- EXERCISE DETAILS -
Filter these records by the string "very", copying each line that holds it.

═══ RECORD EXTRACTS

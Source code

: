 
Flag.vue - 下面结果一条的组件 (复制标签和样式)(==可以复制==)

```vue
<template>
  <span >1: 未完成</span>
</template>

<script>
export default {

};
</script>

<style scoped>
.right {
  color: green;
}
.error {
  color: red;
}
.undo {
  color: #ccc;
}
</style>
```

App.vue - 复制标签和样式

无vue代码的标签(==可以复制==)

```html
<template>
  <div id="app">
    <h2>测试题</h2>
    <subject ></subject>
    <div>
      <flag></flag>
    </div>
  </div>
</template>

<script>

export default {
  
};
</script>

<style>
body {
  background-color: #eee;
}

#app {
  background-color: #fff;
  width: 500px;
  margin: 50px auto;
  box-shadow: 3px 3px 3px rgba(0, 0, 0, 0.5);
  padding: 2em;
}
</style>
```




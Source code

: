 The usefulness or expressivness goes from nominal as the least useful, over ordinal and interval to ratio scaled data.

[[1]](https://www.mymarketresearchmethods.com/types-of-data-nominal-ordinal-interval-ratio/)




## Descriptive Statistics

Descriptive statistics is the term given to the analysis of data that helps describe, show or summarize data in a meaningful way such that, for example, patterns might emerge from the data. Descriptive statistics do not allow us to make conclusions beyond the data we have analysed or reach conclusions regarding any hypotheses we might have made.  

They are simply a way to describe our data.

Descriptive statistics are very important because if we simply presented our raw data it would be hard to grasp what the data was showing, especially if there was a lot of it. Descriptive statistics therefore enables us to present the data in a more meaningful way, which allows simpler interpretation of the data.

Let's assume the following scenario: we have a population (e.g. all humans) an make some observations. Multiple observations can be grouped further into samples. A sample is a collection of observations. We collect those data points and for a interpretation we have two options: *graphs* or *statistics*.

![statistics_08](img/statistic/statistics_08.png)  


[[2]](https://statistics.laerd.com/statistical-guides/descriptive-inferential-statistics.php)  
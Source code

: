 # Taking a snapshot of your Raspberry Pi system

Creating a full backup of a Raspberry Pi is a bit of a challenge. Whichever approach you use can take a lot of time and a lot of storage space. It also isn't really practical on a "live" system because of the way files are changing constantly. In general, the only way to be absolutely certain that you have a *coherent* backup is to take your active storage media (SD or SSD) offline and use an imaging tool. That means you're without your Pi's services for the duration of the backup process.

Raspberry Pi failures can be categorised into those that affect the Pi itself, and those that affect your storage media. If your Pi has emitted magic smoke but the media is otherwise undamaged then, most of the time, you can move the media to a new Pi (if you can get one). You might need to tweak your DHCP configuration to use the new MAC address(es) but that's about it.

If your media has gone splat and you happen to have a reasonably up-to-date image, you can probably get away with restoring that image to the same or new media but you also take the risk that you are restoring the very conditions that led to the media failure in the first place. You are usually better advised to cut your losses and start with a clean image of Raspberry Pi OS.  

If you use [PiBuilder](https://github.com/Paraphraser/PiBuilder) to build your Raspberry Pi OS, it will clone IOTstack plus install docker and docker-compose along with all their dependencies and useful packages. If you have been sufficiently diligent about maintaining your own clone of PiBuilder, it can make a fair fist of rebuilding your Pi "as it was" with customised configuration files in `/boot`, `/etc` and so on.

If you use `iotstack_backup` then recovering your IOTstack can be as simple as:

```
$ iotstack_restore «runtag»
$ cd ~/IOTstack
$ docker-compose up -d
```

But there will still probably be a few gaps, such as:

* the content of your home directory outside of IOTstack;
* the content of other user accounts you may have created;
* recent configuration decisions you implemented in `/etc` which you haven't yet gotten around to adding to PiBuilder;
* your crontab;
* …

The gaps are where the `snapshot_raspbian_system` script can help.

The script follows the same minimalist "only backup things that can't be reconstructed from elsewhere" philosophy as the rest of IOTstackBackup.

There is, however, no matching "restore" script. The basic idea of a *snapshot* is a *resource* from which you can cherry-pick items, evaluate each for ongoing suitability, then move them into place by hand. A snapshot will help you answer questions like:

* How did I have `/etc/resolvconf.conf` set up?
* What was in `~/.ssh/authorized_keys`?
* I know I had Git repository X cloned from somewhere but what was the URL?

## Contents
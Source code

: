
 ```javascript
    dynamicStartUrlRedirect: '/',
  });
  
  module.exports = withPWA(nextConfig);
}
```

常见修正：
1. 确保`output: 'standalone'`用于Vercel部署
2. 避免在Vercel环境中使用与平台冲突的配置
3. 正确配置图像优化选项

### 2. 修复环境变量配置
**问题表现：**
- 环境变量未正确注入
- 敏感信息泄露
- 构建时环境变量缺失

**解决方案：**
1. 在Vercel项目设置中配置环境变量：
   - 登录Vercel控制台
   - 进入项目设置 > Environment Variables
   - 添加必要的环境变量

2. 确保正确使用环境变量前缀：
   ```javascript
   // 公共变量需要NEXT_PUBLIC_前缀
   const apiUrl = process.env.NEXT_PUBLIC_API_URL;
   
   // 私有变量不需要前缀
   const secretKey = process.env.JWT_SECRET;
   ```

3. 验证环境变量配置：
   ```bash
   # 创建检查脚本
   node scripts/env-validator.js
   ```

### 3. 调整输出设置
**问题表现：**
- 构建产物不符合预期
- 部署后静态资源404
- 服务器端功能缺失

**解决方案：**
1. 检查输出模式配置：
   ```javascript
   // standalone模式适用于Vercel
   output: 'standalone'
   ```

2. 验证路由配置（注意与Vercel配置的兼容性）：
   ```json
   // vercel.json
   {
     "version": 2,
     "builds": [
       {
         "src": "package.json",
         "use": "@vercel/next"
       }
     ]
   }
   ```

══════

- RESULT BELOW -
Descriptive statistics are very important because if we simply presented our raw data it would be hard to grasp what the data was showing, especially if there was a lot of it. Descriptive statistics therefore enables us to present the data in a more meaningful way, which allows simpler interpretation of the data.
If your media has gone splat and you happen to have a reasonably up-to-date image, you can probably get away with restoring that image to the same or new media but you also take the risk that you are restoring the very conditions that led to the media failure in the first place. You are usually better advised to cut your losses and start with a clean image of Raspberry Pi OS.  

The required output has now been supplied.